What to work on: The job is to find each line of the records below that includes the word "Enumerates" and copy it.

Records provided:
┄┄┄┄┄┄

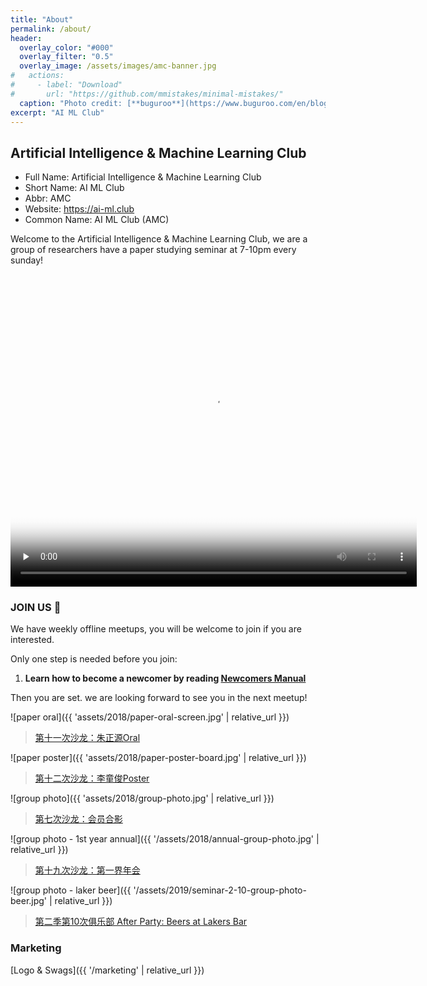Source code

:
 ```yaml
---
title: "About"
permalink: /about/
header:
  overlay_color: "#000"
  overlay_filter: "0.5"
  overlay_image: /assets/images/amc-banner.jpg
#   actions:
#     - label: "Download"
#       url: "https://github.com/mmistakes/minimal-mistakes/"
  caption: "Photo credit: [**buguroo**](https://www.buguroo.com/en/blog/topic/ai)"
excerpt: "AI ML Club"
---
```


## Artificial Intelligence & Machine Learning Club

- Full Name: Artificial Intelligence & Machine Learning Club
- Short Name: AI ML Club
- Abbr: AMC
- Website: <https://ai-ml.club>
- Common Name: AI ML Club (AMC)

Welcome to the Artificial Intelligence & Machine Learning Club, we are a group of researchers have a paper studying seminar at 7-10pm every sunday!

<!-- markdownlint-disable MD033 -->
<video id="video" controls="" preload="none" poster="https://raw.githubusercontent.com/824zzy/blogResources/master/picResources/amc-advertise-avatar.jpg" height="500" width="650">
  <source id="mp4" src="https://raw.githubusercontent.com/824zzy/blogResources/master/vidResources/AMC-CLUB-propaganda.mp4" type='video/mp4'>
  <p>Your user agent does not support the HTML5 Video element.</p>
</video>

### JOIN US 💖

We have weekly offline meetups, you will be welcome to join if you are interested.

Only one step is needed before you join:

1. **Learn how to become a newcomer by reading [Newcomers Manual](https://github.com/BUPT/ai-ml.club/wiki/Newcomer-Manual)**

Then you are set. we are looking forward to see you in the next meetup!

![paper oral]({{ 'assets/2018/paper-oral-screen.jpg' | relative_url }})
> [第十一次沙龙：朱正源Oral](https://github.com/BUPT/ai-ml.club/issues/28)

![paper poster]({{ 'assets/2018/paper-poster-board.jpg' | relative_url }})
> [第十二次沙龙：李童俊Poster](https://github.com/BUPT/ai-ml.club/issues/31)

![group photo]({{ 'assets/2018/group-photo.jpg' | relative_url }})
> [第七次沙龙：会员合影](https://github.com/BUPT/ai-ml.club/issues/16)

![group photo - 1st year annual]({{ '/assets/2018/annual-group-photo.jpg' | relative_url }})
> [第十九次沙龙：第一界年会](https://github.com/BUPT/ai-ml.club/issues/44)

![group photo - laker beer]({{ '/assets/2019/seminar-2-10-group-photo-beer.jpg' | relative_url }})
> [第二季第10次俱乐部 After Party: Beers at Lakers Bar](https://ai-ml.club/events/seminar-meeting-minutes-2-10/)

### Marketing

[Logo & Swags]({{ '/marketing' | relative_url }})
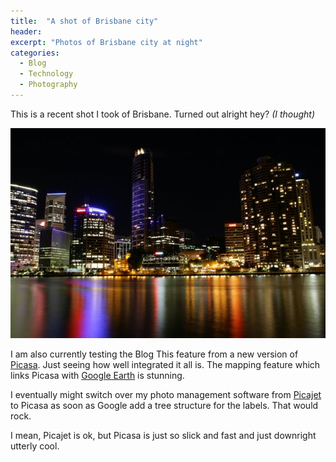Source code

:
 ```yaml
---
title:  "A shot of Brisbane city"
header:
excerpt: "Photos of Brisbane city at night"
categories: 
  - Blog
  - Technology
  - Photography
---
```

This is a recent shot I took of Brisbane. Turned out alright hey? _(I thought)_

![Brisbane CBD](/assets/images/2006/06/IMG-2639.jpg)

I am also currently testing the Blog This feature from a new version of [Picasa](https://picasa.google.com.au). Just seeing how well integrated it all is.
The mapping feature which links Picasa with [Google Earth](https://www.google.com/earth/) is stunning.

I eventually might switch over my photo management software from [Picajet](https://picasa.google.com.au) to Picasa as soon as Google add a tree structure for the labels. That would rock.

I mean, Picajet is ok, but Picasa is just so slick and fast and just downright utterly cool.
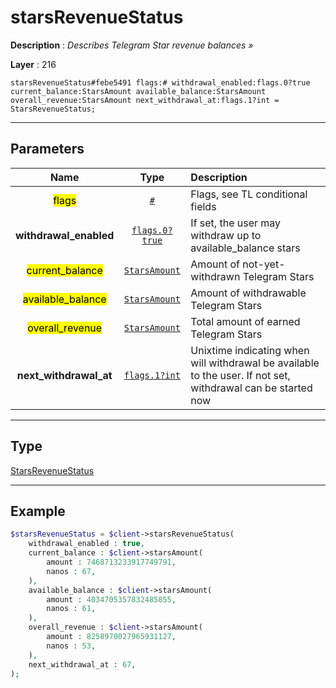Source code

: # starsRevenueStatus

**Description** : *Describes Telegram Star revenue balances &raquo;*

**Layer** : 216

```tl
starsRevenueStatus#febe5491 flags:# withdrawal_enabled:flags.0?true current_balance:StarsAmount available_balance:StarsAmount overall_revenue:StarsAmount next_withdrawal_at:flags.1?int = StarsRevenueStatus;
```

---

## Parameters

| Name | Type | Description |
| :---: | :---: | :--- |
| <mark>flags</mark> | [`#`](type/#) | Flags, see TL conditional fields |
| **withdrawal_enabled** | [`flags.0?true`](type/true) | If set, the user may withdraw up to available_balance stars |
| <mark>current_balance</mark> | [`StarsAmount`](type/StarsAmount) | Amount of not-yet-withdrawn Telegram Stars |
| <mark>available_balance</mark> | [`StarsAmount`](type/StarsAmount) | Amount of withdrawable Telegram Stars |
| <mark>overall_revenue</mark> | [`StarsAmount`](type/StarsAmount) | Total amount of earned Telegram Stars |
| **next_withdrawal_at** | [`flags.1?int`](type/int) | Unixtime indicating when will withdrawal be available to the user. If not set, withdrawal can be started now |

---

## Type

[StarsRevenueStatus](type/StarsRevenueStatus)

---

## Example

```php
$starsRevenueStatus = $client->starsRevenueStatus(
	withdrawal_enabled : true,
	current_balance : $client->starsAmount(
		amount : 7468713233917749791,
		nanos : 67,
	),
	available_balance : $client->starsAmount(
		amount : 4034705357832485855,
		nanos : 61,
	),
	overall_revenue : $client->starsAmount(
		amount : 8258970027965931127,
		nanos : 53,
	),
	next_withdrawal_at : 67,
);
```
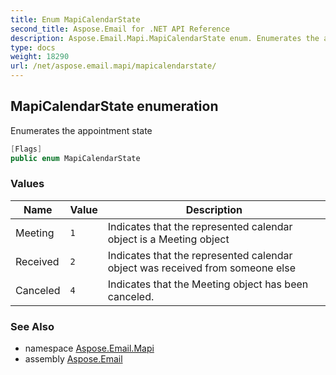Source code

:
 ```yaml
---
title: Enum MapiCalendarState
second_title: Aspose.Email for .NET API Reference
description: Aspose.Email.Mapi.MapiCalendarState enum. Enumerates the appointment state
type: docs
weight: 18290
url: /net/aspose.email.mapi/mapicalendarstate/
---
```

## MapiCalendarState enumeration

Enumerates the appointment state

```csharp
[Flags]
public enum MapiCalendarState
```

### Values

| Name | Value | Description |
| --- | --- | --- |
| Meeting | `1` | Indicates that the represented calendar object is a Meeting object |
| Received | `2` | Indicates that the represented calendar object was received from someone else |
| Canceled | `4` | Indicates that the Meeting object has been canceled. |

### See Also

* namespace [Aspose.Email.Mapi](../../aspose.email.mapi/)
* assembly [Aspose.Email](../../)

┄┄┄┄┄┄

Task result:
description: Aspose.Email.Mapi.MapiCalendarState enum. Enumerates the appointment state
Enumerates the appointment state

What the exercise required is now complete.